Each cabin, styled as a modernist take on the California farm-building vernacular, is an airy 340 square foot refuge that includes an 18 x 25 feet work/sleep living room with a sleeping alcove, a bathroom and a closet. Writers dine together with other residents at the central Artists’ Barn to foster a collegial and mutually encouraging atmosphere so no kitchen is provided.
“My aspiration was to create ‘micro places’ that would support and inspire individual writers and offer total privacy, yet would also be a cluster of residences with a sense of unity and purpose,” said architect Cass Calder Smith, whose twenty-two-year-old San Francisco firm CCS Architecture is known for rigorous modernist designs for residences as well as award-winning restaurants (LuLu, Perbacco, Terzo).
The interior of each cabin is designed for working and relaxing, with a writing desk aimed at the views. Behind this is a sleeping nook with a queen-size bed that can be curtained off. The floors are multi-colored carpet tiles that were an unmatched assortment handed off from the CCS sample room. The firm also yielded up an assortment of bathroom tiles.
The cost, $650,000, was raised from educational foundations and private individuals. The program has provided over 2,000 artist residencies, and currently serves more than one hundred artists each year.
The new studios are set on six hundred stunningly beautiful undeveloped ridgeline acres. On the western horizon the Pacific Ocean, a smudge of silver, is visible from the front windows and private terraces.
"These are the first new structures to have been purpose-built for the artists program. We had to make a significant statement and I’m happy with their modernity and compatibility," said filmmaker Dale Djerassi, son of Carl, and a founding trustee of the Djerassi Resident Artists Program.
Cedar siding on the walls and roof that is unfinished so it will age with time, like the other structures on the property.
The four cabins are covered by one continuous roof that symbolically links them. The roof emphasizes this accord and holds solar panels to establish a net zero electrical load for the buildings. The carbon foot print of zero.
The cabins are aimed at the views, but are slightly skewed a few degrees from each other so the arrangement has a looseness that deliberately contrasts to the linear rigidity of the canopy roof.

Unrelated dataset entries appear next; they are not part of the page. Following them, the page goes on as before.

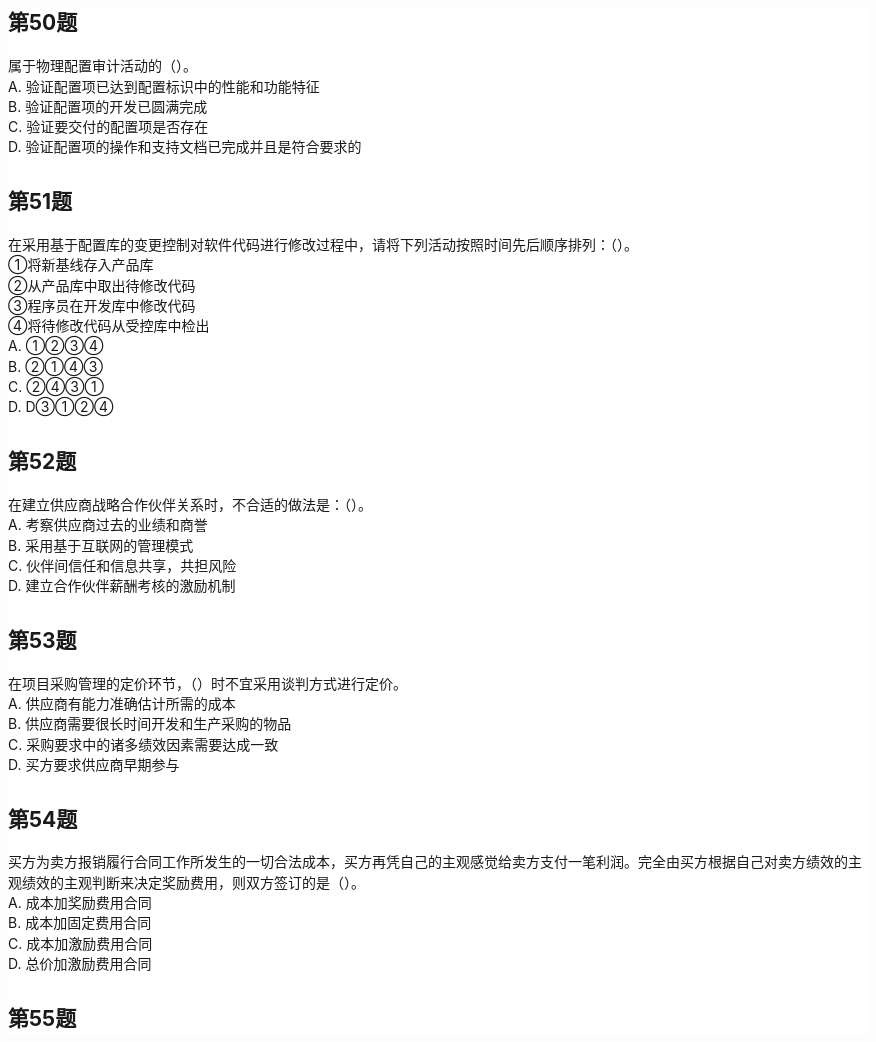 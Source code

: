 
## 第50题 ##

属于物理配置审计活动的（）。  
A. 验证配置项已达到配置标识中的性能和功能特征  
B. 验证配置项的开发已圆满完成  
C. 验证要交付的配置项是否存在  
D. 验证配置项的操作和支持文档已完成并且是符合要求的  


## 第51题 ##

在采用基于配置库的变更控制对软件代码进行修改过程中，请将下列活动按照时间先后顺序排列：（）。  
①将新基线存入产品库  
②从产品库中取出待修改代码  
③程序员在开发库中修改代码  
④将待修改代码从受控库中检出  
A. ①②③④  
B. ②①④③  
C. ②④③①  
D. D③①②④  


## 第52题 ##

在建立供应商战略合作伙伴关系时，不合适的做法是：（）。  
A. 考察供应商过去的业绩和商誉  
B. 采用基于互联网的管理模式  
C. 伙伴间信任和信息共享，共担风险  
D. 建立合作伙伴薪酬考核的激励机制  


## 第53题 ##

在项目采购管理的定价环节，（）时不宜采用谈判方式进行定价。  
A. 供应商有能力准确估计所需的成本  
B. 供应商需要很长时间开发和生产采购的物品  
C. 采购要求中的诸多绩效因素需要达成一致  
D. 买方要求供应商早期参与  


## 第54题 ##

买方为卖方报销履行合同工作所发生的一切合法成本，买方再凭自己的主观感觉给卖方支付一笔利润。完全由买方根据自己对卖方绩效的主观绩效的主观判断来决定奖励费用，则双方签订的是（）。  
A. 成本加奖励费用合同  
B. 成本加固定费用合同  
C. 成本加激励费用合同  
D. 总价加激励费用合同  


## 第55题 ##
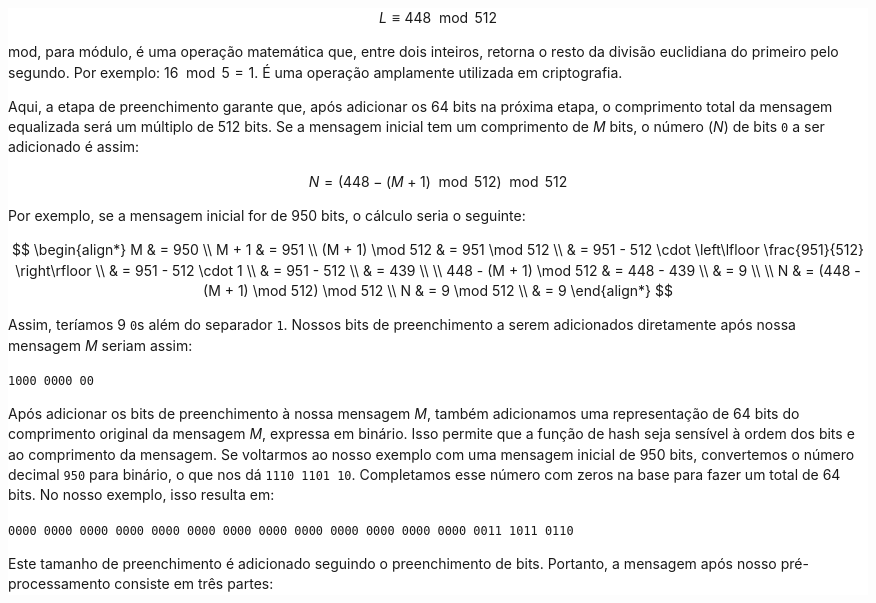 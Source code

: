 $$
L \equiv 448 \mod 512
$$

$\text{mod}$, para módulo, é uma operação matemática que, entre dois inteiros, retorna o resto da divisão euclidiana do primeiro pelo segundo. Por exemplo: $16 \mod 5 = 1$. É uma operação amplamente utilizada em criptografia.

Aqui, a etapa de preenchimento garante que, após adicionar os 64 bits na próxima etapa, o comprimento total da mensagem equalizada será um múltiplo de 512 bits. Se a mensagem inicial tem um comprimento de $M$ bits, o número ($N$) de bits `0` a ser adicionado é assim:

$$
N = (448 - (M + 1) \mod 512) \mod 512
$$

Por exemplo, se a mensagem inicial for de 950 bits, o cálculo seria o seguinte:

$$
\begin{align*}
M & = 950 \\
M + 1 & = 951 \\
(M + 1) \mod 512 & = 951 \mod 512 \\
& = 951 - 512 \cdot \left\lfloor \frac{951}{512} \right\rfloor \\
& = 951 - 512 \cdot 1 \\
& = 951 - 512 \\
& = 439 \\
\\
448 - (M + 1) \mod 512 & = 448 - 439 \\
& = 9 \\
\\
N & = (448 - (M + 1) \mod 512) \mod 512 \\
N & = 9 \mod 512 \\
& = 9
\end{align*}
$$

Assim, teríamos 9 `0`s além do separador `1`. Nossos bits de preenchimento a serem adicionados diretamente após nossa mensagem $M$ seriam assim:

```txt
1000 0000 00
```

Após adicionar os bits de preenchimento à nossa mensagem $M$, também adicionamos uma representação de 64 bits do comprimento original da mensagem $M$, expressa em binário. Isso permite que a função de hash seja sensível à ordem dos bits e ao comprimento da mensagem.
Se voltarmos ao nosso exemplo com uma mensagem inicial de 950 bits, convertemos o número decimal `950` para binário, o que nos dá `1110 1101 10`. Completamos esse número com zeros na base para fazer um total de 64 bits. No nosso exemplo, isso resulta em:

```txt
0000 0000 0000 0000 0000 0000 0000 0000 0000 0000 0000 0000 0000 0011 1011 0110
```

Este tamanho de preenchimento é adicionado seguindo o preenchimento de bits. Portanto, a mensagem após nosso pré-processamento consiste em três partes:
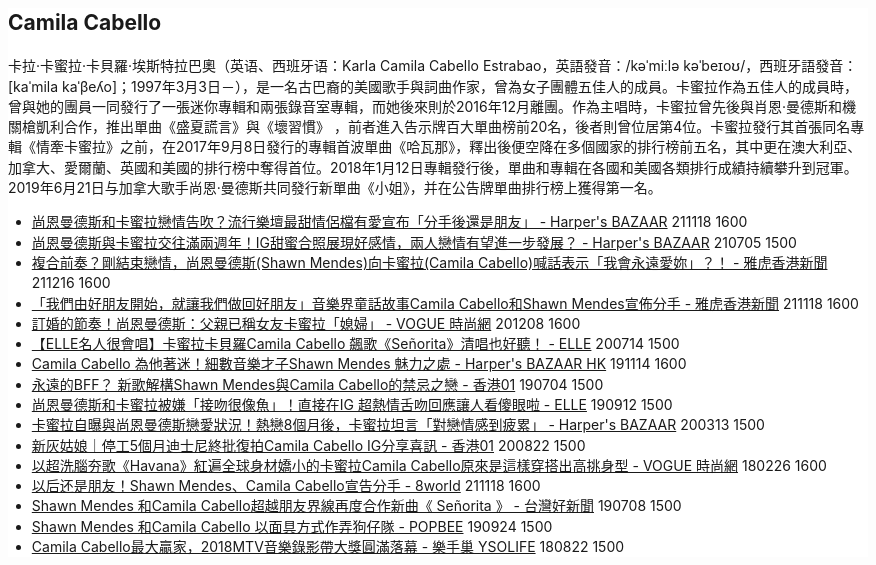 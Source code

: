 ## Camila Cabello

卡拉·卡蜜拉·卡貝羅·埃斯特拉巴奧（英语、西班牙语：Karla Camila Cabello Estrabao，英語發音：/kəˈmiːlə kəˈbeɪoʊ/，西班牙語發音：[kaˈmila kaˈβeʎo]；1997年3月3日－），是一名古巴裔的美國歌手與詞曲作家，曾為女子團體五佳人的成員。卡蜜拉作為五佳人的成員時，曾與她的團員一同發行了一張迷你專輯和兩張錄音室專輯，而她後來則於2016年12月離團。作為主唱時，卡蜜拉曾先後與肖恩·曼德斯和機關槍凱利合作，推出單曲《盛夏謊言》與《壞習慣》 ，前者進入告示牌百大單曲榜前20名，後者則曾位居第4位。卡蜜拉發行其首張同名專輯《情牽卡蜜拉》之前，在2017年9月8日發行的專輯首波單曲《哈瓦那》，釋出後便空降在多個國家的排行榜前五名，其中更在澳大利亞、加拿大、愛爾蘭、英國和美國的排行榜中奪得首位。2018年1月12日專輯發行後，單曲和專輯在各國和美國各類排行成績持續攀升到冠軍。2019年6月21日与加拿大歌手尚恩·曼德斯共同發行新單曲《小姐》，并在公告牌單曲排行榜上獲得第一名。
- [尚恩曼德斯和卡蜜拉戀情告吹？流行樂壇最甜情侶檔有愛宣布「分手後還是朋友」 - Harper's BAZAAR](https://www.harpersbazaar.com/tw/celebrity/celebritynews/g38285941/shawn-mendes-camila-cabello-breakup/ "尚恩曼德斯和卡蜜拉戀情告吹？流行樂壇最甜情侶檔有愛宣布「分手後還是朋友」 - Harper's BAZAAR") 211118 1600
- [尚恩曼德斯與卡蜜拉交往滿兩週年！IG甜蜜合照展現好感情，兩人戀情有望進一步發展？ - Harper's BAZAAR](https://www.harpersbazaar.com/tw/celebrity/celebritynews/g36924704/shawn-mendes-camila-cabello-two-years-dating/ "尚恩曼德斯與卡蜜拉交往滿兩週年！IG甜蜜合照展現好感情，兩人戀情有望進一步發展？ - Harper's BAZAAR") 210705 1500
- [複合前奏？剛結束戀情，尚恩曼德斯(Shawn Mendes)向卡蜜拉(Camila Cabello)喊話表示「我會永遠愛妳」？！ - 雅虎香港新聞](https://hk.news.yahoo.com/%E8%A4%87%E5%90%88%E5%89%8D%E5%A5%8F-%E5%89%9B%E7%B5%90%E6%9D%9F%E6%88%80%E6%83%85-%E5%B0%9A%E6%81%A9%E6%9B%BC%E5%BE%B7%E6%96%AF-shawn-mendes-104353708.html "複合前奏？剛結束戀情，尚恩曼德斯(Shawn Mendes)向卡蜜拉(Camila Cabello)喊話表示「我會永遠愛妳」？！ - 雅虎香港新聞") 211216 1600
- [「我們由好朋友開始，就讓我們做回好朋友」音樂界童話故事Camila Cabello和Shawn Mendes宣佈分手 - 雅虎香港新聞](https://hk.news.yahoo.com/%E6%96%B0%E7%89%88%E7%81%B0%E5%A7%91%E5%A8%98%E5%92%8C%E5%A5%B9%E7%9C%9F%E6%AD%A3-%E7%8E%8B%E5%AD%90-%E7%9A%84%E6%B5%AA%E6%BC%AB%E6%95%85%E4%BA%8B-%E7%9B%A4%E9%BB%9E-camila-025523725.html "「我們由好朋友開始，就讓我們做回好朋友」音樂界童話故事Camila Cabello和Shawn Mendes宣佈分手 - 雅虎香港新聞") 211118 1600
- [訂婚的節奏！尚恩曼德斯：父親已稱女友卡蜜拉「媳婦」 - VOGUE 時尚網](https://www.vogue.com.tw/entertainment/article/shawn-mendes-camila-cabello-engaged "訂婚的節奏！尚恩曼德斯：父親已稱女友卡蜜拉「媳婦」 - VOGUE 時尚網") 201208 1600
- [【ELLE名人很會唱】卡蜜拉卡貝羅Camila Cabello 飆歌《﻿Señorita﻿》清唱也好聽！ - ELLE](https://www.elle.com/tw/entertainment/music/a32946550/camila-cabello-song-association/ "【ELLE名人很會唱】卡蜜拉卡貝羅Camila Cabello 飆歌《﻿Señorita﻿》清唱也好聽！ - ELLE") 200714 1500
- [Camila Cabello 為他著迷！細數音樂才子Shawn Mendes 魅力之處 - Harper's BAZAAR HK](https://www.harpersbazaar.com.hk/celebrity/shawn-mendes "Camila Cabello 為他著迷！細數音樂才子Shawn Mendes 魅力之處 - Harper's BAZAAR HK") 191114 1600
- [永遠的BFF？ 新歌解構Shawn Mendes與Camila Cabello的禁忌之戀 - 香港01](https://www.hk01.com/%E7%9C%BE%E6%A8%82%E8%BF%B7/344310/%E6%B0%B8%E9%81%A0%E7%9A%84bff-%E6%96%B0%E6%AD%8C%E8%A7%A3%E6%A7%8Bshawn-mendes%E8%88%87camila-cabello%E7%9A%84%E7%A6%81%E5%BF%8C%E4%B9%8B%E6%88%80 "永遠的BFF？ 新歌解構Shawn Mendes與Camila Cabello的禁忌之戀 - 香港01") 190704 1500
- [尚恩曼德斯和卡蜜拉被嫌「接吻很像魚」！直接在IG 超熱情舌吻回應讓人看傻眼啦 - ELLE](https://www.elle.com/tw/entertainment/gossip/g29019656/camila-cabello-shawn-mendes-kissing-instagram/ "尚恩曼德斯和卡蜜拉被嫌「接吻很像魚」！直接在IG 超熱情舌吻回應讓人看傻眼啦 - ELLE") 190912 1500
- [卡蜜拉自曝與尚恩曼德斯戀愛狀況！熱戀8個月後，卡蜜拉坦言「對戀情感到疲累」 - Harper's BAZAAR](https://www.harpersbazaar.com/tw/celebrity/celebritynews/g31468091/camila-cabello-shawn-mendes-exhausting-realationship/ "卡蜜拉自曝與尚恩曼德斯戀愛狀況！熱戀8個月後，卡蜜拉坦言「對戀情感到疲累」 - Harper's BAZAAR") 200313 1500
- [新灰姑娘｜停工5個月迪士尼終批復拍Camila Cabello IG分享喜訊 - 香港01](https://www.hk01.com/%E9%9B%BB%E5%BD%B1/514227/%E6%96%B0%E7%81%B0%E5%A7%91%E5%A8%98-%E5%81%9C%E5%B7%A55%E5%80%8B%E6%9C%88%E8%BF%AA%E5%A3%AB%E5%B0%BC%E7%B5%82%E6%89%B9%E5%BE%A9%E6%8B%8D-camila-cabello-ig%E5%88%86%E4%BA%AB%E5%96%9C%E8%A8%8A "新灰姑娘｜停工5個月迪士尼終批復拍Camila Cabello IG分享喜訊 - 香港01") 200822 1500
- [以超洗腦夯歌《Havana》紅遍全球身材嬌小的卡蜜拉Camila Cabello原來是這樣穿搭出高挑身型 - VOGUE 時尚網](https://www.vogue.com.tw/fashion/content-38950 "以超洗腦夯歌《Havana》紅遍全球身材嬌小的卡蜜拉Camila Cabello原來是這樣穿搭出高挑身型 - VOGUE 時尚網") 180226 1600
- [以后还是朋友！Shawn Mendes、Camila Cabello宣告分手 - 8world](https://entlife.8world.com/e-news/shawn-mendes-and-camila-cabello-break-up-after-more-than-2-years-1649706 "以后还是朋友！Shawn Mendes、Camila Cabello宣告分手 - 8world") 211118 1600
- [Shawn Mendes 和Camila Cabello超越朋友界線再度合作新曲《 Señorita 》 - 台灣好新聞](https://www.taiwanhot.net/news/focus/10325/%E5%B8%82%E5%A0%B4%E5%BF%AB%E8%A8%8A/726375/Shawn+Mendes+%E5%92%8C+Camila+Cabello%E8%B6%85%E8%B6%8A%E6%9C%8B%E5%8F%8B%E7%95%8C%E7%B7%9A+%E5%86%8D%E5%BA%A6%E5%90%88%E4%BD%9C%E6%96%B0%E6%9B%B2%E3%80%8A+Se%C3%B1orita+%E3%80%8B "Shawn Mendes 和Camila Cabello超越朋友界線再度合作新曲《 Señorita 》 - 台灣好新聞") 190708 1500
- [Shawn Mendes 和Camila Cabello 以面具方式作弄狗仔隊 - POPBEE](https://popbee.com/celebrities/celebrities-news/shawn-mendes-and-camila-cabello-put-on-halloween-masks-to-play-with-the-paparazzi/ "Shawn Mendes 和Camila Cabello 以面具方式作弄狗仔隊 - POPBEE") 190924 1500
- [Camila Cabello最大贏家，2018MTV音樂錄影帶大獎圓滿落幕 - 樂手巢 YSOLIFE](https://ysolife.com/2018vmas/ "Camila Cabello最大贏家，2018MTV音樂錄影帶大獎圓滿落幕 - 樂手巢 YSOLIFE") 180822 1500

“I planned separate cabins to ensure the most acoustical and visual privacy possible, and this plays well to writers wanting monastic peace and quiet and privacy on their terrace, “said Calder Smith.
The galvanized steel canopy structure that sits on ten concrete piers shelters the pathways that lead to each entry.
Rectangular cutouts in the roof create patterns of sun and shadows onto the cabin roofs and the landscape. They also align with skylights in the cabins so the sky can be viewed from the live/work spaces.
When inspiration flags and muses fail, writers can hike on trails through ancient redwood forests or gather in the communal barn to commiserate with composers, visual artist, choreographers or musicians who are also part of this program.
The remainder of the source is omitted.